======== Data records
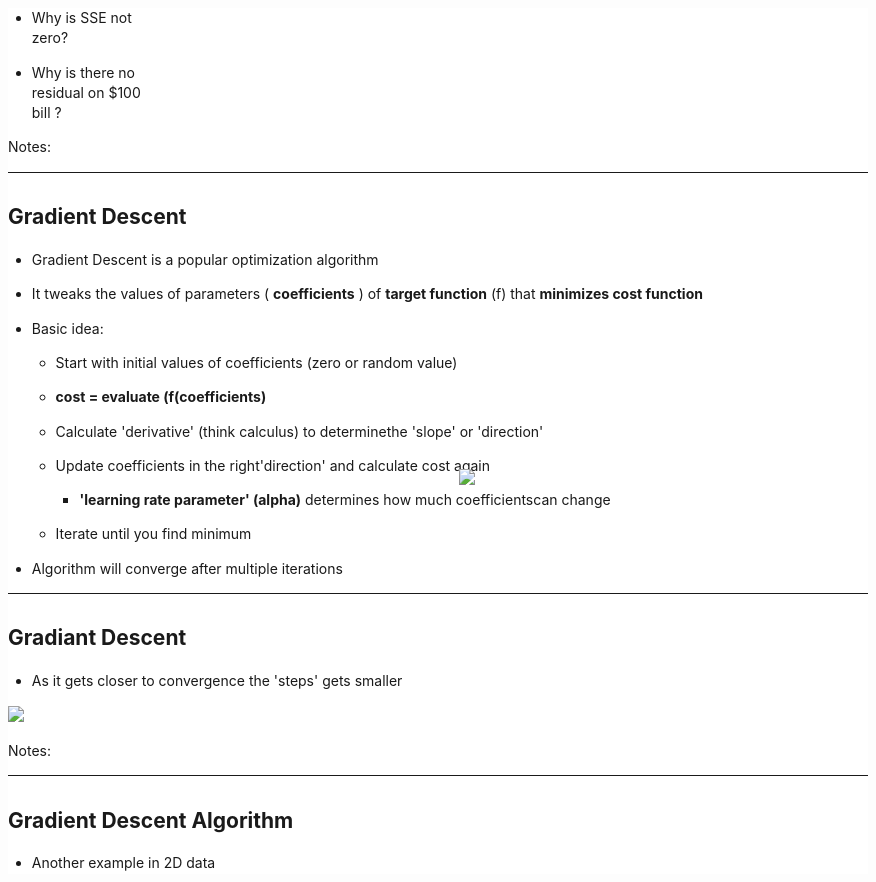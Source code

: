  * Why is SSE not<br/>
  zero?

 * Why is there no<br/>
  residual on $100<br/>
   bill ?

<img src="../../assets/images/machine-learning/Regressions-Generic-05.png" style="width:50%; position:absolute;top:25%;right:5px"/>




Notes:



---

## Gradient Descent


 * Gradient Descent is a popular optimization algorithm

 * It tweaks the values of parameters ( **coefficients** ) of  **target function** (f) that  **minimizes cost function**

 * Basic idea:

     - Start with initial values of coefficients (zero or random value)

     -  **cost = evaluate (f(coefficients)**

     - Calculate 'derivative' (think calculus) to determinethe 'slope' or 'direction'

     - Update coefficients in the right'direction' and calculate cost again

        *  **'learning rate parameter' (alpha)** determines how much coefficientscan change

     - Iterate  until you find minimum

 * Algorithm will converge after multiple iterations

---
## Gradiant Descent

 * As it gets closer to convergence the 'steps' gets smaller

<img src="../../assets/images/machine-learning/gradient-descent-1-skitch.png" style="width:60%;"/>



Notes:



---

## Gradient Descent Algorithm


 * Another example in 2D data
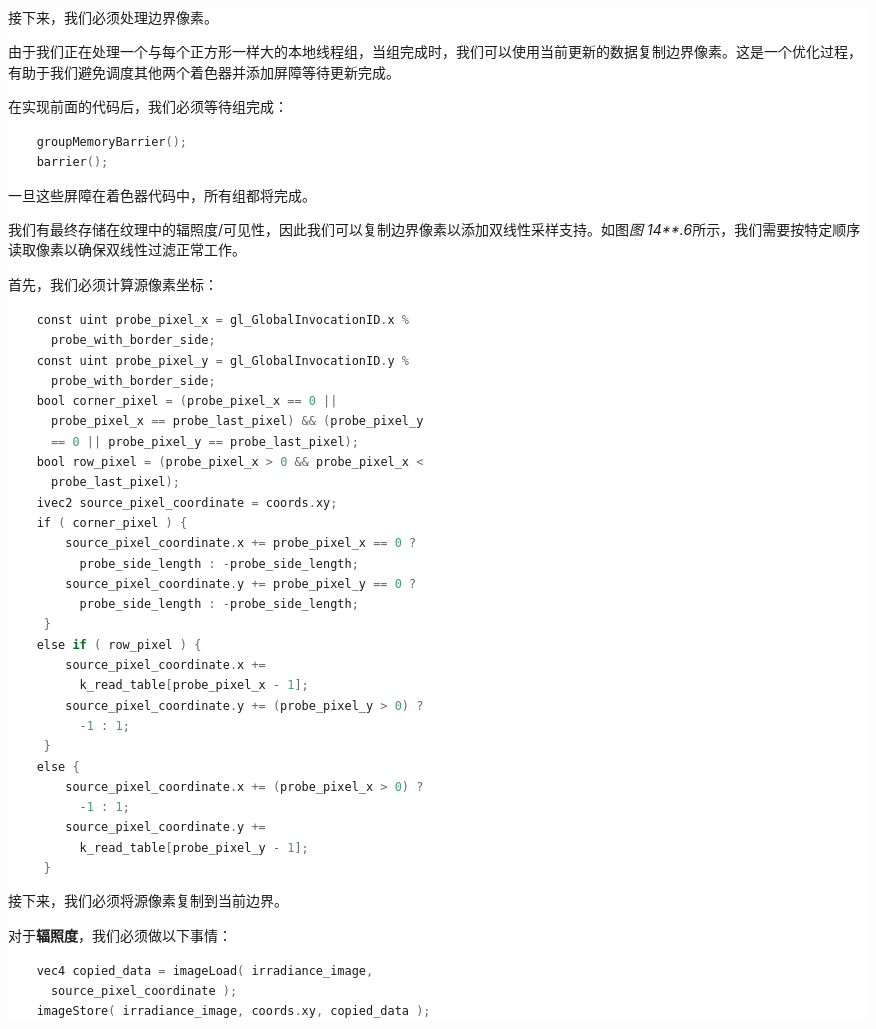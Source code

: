 接下来，我们必须处理边界像素。

由于我们正在处理一个与每个正方形一样大的本地线程组，当组完成时，我们可以使用当前更新的数据复制边界像素。这是一个优化过程，有助于我们避免调度其他两个着色器并添加屏障等待更新完成。

在实现前面的代码后，我们必须等待组完成：

```cpp
    groupMemoryBarrier();
    barrier();
```

一旦这些屏障在着色器代码中，所有组都将完成。

我们有最终存储在纹理中的辐照度/可见性，因此我们可以复制边界像素以添加双线性采样支持。如图*图 14**.6*所示，我们需要按特定顺序读取像素以确保双线性过滤正常工作。

首先，我们必须计算源像素坐标：

```cpp
    const uint probe_pixel_x = gl_GlobalInvocationID.x % 
      probe_with_border_side;
    const uint probe_pixel_y = gl_GlobalInvocationID.y % 
      probe_with_border_side;
    bool corner_pixel = (probe_pixel_x == 0 || 
      probe_pixel_x == probe_last_pixel) && (probe_pixel_y 
      == 0 || probe_pixel_y == probe_last_pixel);
    bool row_pixel = (probe_pixel_x > 0 && probe_pixel_x < 
      probe_last_pixel);
    ivec2 source_pixel_coordinate = coords.xy;
    if ( corner_pixel ) {
        source_pixel_coordinate.x += probe_pixel_x == 0 ? 
          probe_side_length : -probe_side_length;
        source_pixel_coordinate.y += probe_pixel_y == 0 ? 
          probe_side_length : -probe_side_length;
     }
    else if ( row_pixel ) {
        source_pixel_coordinate.x += 
          k_read_table[probe_pixel_x - 1];
        source_pixel_coordinate.y += (probe_pixel_y > 0) ? 
          -1 : 1;
     }
    else {
        source_pixel_coordinate.x += (probe_pixel_x > 0) ? 
          -1 : 1;
        source_pixel_coordinate.y += 
          k_read_table[probe_pixel_y - 1];
     }

```

接下来，我们必须将源像素复制到当前边界。

对于**辐照度**，我们必须做以下事情：

```cpp
    vec4 copied_data = imageLoad( irradiance_image, 
      source_pixel_coordinate );
    imageStore( irradiance_image, coords.xy, copied_data );
```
================
— What you need to do —
Copy out all the data exactly. No images belong in the copy.

— Answer to the exercise —
Source code

:  * Why is SSE not<br/>
  zero?

 * Why is there no<br/>
  residual on $100<br/>
   bill ?

<img src="../../assets/images/machine-learning/Regressions-Generic-05.png" style="width:50%; position:absolute;top:25%;right:5px"/>




Notes:



---

## Gradient Descent


 * Gradient Descent is a popular optimization algorithm

 * It tweaks the values of parameters ( **coefficients** ) of  **target function** (f) that  **minimizes cost function**

 * Basic idea:

     - Start with initial values of coefficients (zero or random value)

     -  **cost = evaluate (f(coefficients)**

     - Calculate 'derivative' (think calculus) to determinethe 'slope' or 'direction'

     - Update coefficients in the right'direction' and calculate cost again

        *  **'learning rate parameter' (alpha)** determines how much coefficientscan change

     - Iterate  until you find minimum

 * Algorithm will converge after multiple iterations

---
## Gradiant Descent

 * As it gets closer to convergence the 'steps' gets smaller

<img src="../../assets/images/machine-learning/gradient-descent-1-skitch.png" style="width:60%;"/>



Notes:



---

## Gradient Descent Algorithm


 * Another example in 2D data
Source code

: 接下来，我们必须处理边界像素。

由于我们正在处理一个与每个正方形一样大的本地线程组，当组完成时，我们可以使用当前更新的数据复制边界像素。这是一个优化过程，有助于我们避免调度其他两个着色器并添加屏障等待更新完成。

在实现前面的代码后，我们必须等待组完成：

```cpp
    groupMemoryBarrier();
    barrier();
```

一旦这些屏障在着色器代码中，所有组都将完成。

我们有最终存储在纹理中的辐照度/可见性，因此我们可以复制边界像素以添加双线性采样支持。如图*图 14**.6*所示，我们需要按特定顺序读取像素以确保双线性过滤正常工作。

首先，我们必须计算源像素坐标：

```cpp
    const uint probe_pixel_x = gl_GlobalInvocationID.x % 
      probe_with_border_side;
    const uint probe_pixel_y = gl_GlobalInvocationID.y % 
      probe_with_border_side;
    bool corner_pixel = (probe_pixel_x == 0 || 
      probe_pixel_x == probe_last_pixel) && (probe_pixel_y 
      == 0 || probe_pixel_y == probe_last_pixel);
    bool row_pixel = (probe_pixel_x > 0 && probe_pixel_x < 
      probe_last_pixel);
    ivec2 source_pixel_coordinate = coords.xy;
    if ( corner_pixel ) {
        source_pixel_coordinate.x += probe_pixel_x == 0 ? 
          probe_side_length : -probe_side_length;
        source_pixel_coordinate.y += probe_pixel_y == 0 ? 
          probe_side_length : -probe_side_length;
     }
    else if ( row_pixel ) {
        source_pixel_coordinate.x += 
          k_read_table[probe_pixel_x - 1];
        source_pixel_coordinate.y += (probe_pixel_y > 0) ? 
          -1 : 1;
     }
    else {
        source_pixel_coordinate.x += (probe_pixel_x > 0) ? 
          -1 : 1;
        source_pixel_coordinate.y += 
          k_read_table[probe_pixel_y - 1];
     }

```

接下来，我们必须将源像素复制到当前边界。

对于**辐照度**，我们必须做以下事情：

```cpp
    vec4 copied_data = imageLoad( irradiance_image, 
      source_pixel_coordinate );
    imageStore( irradiance_image, coords.xy, copied_data );
```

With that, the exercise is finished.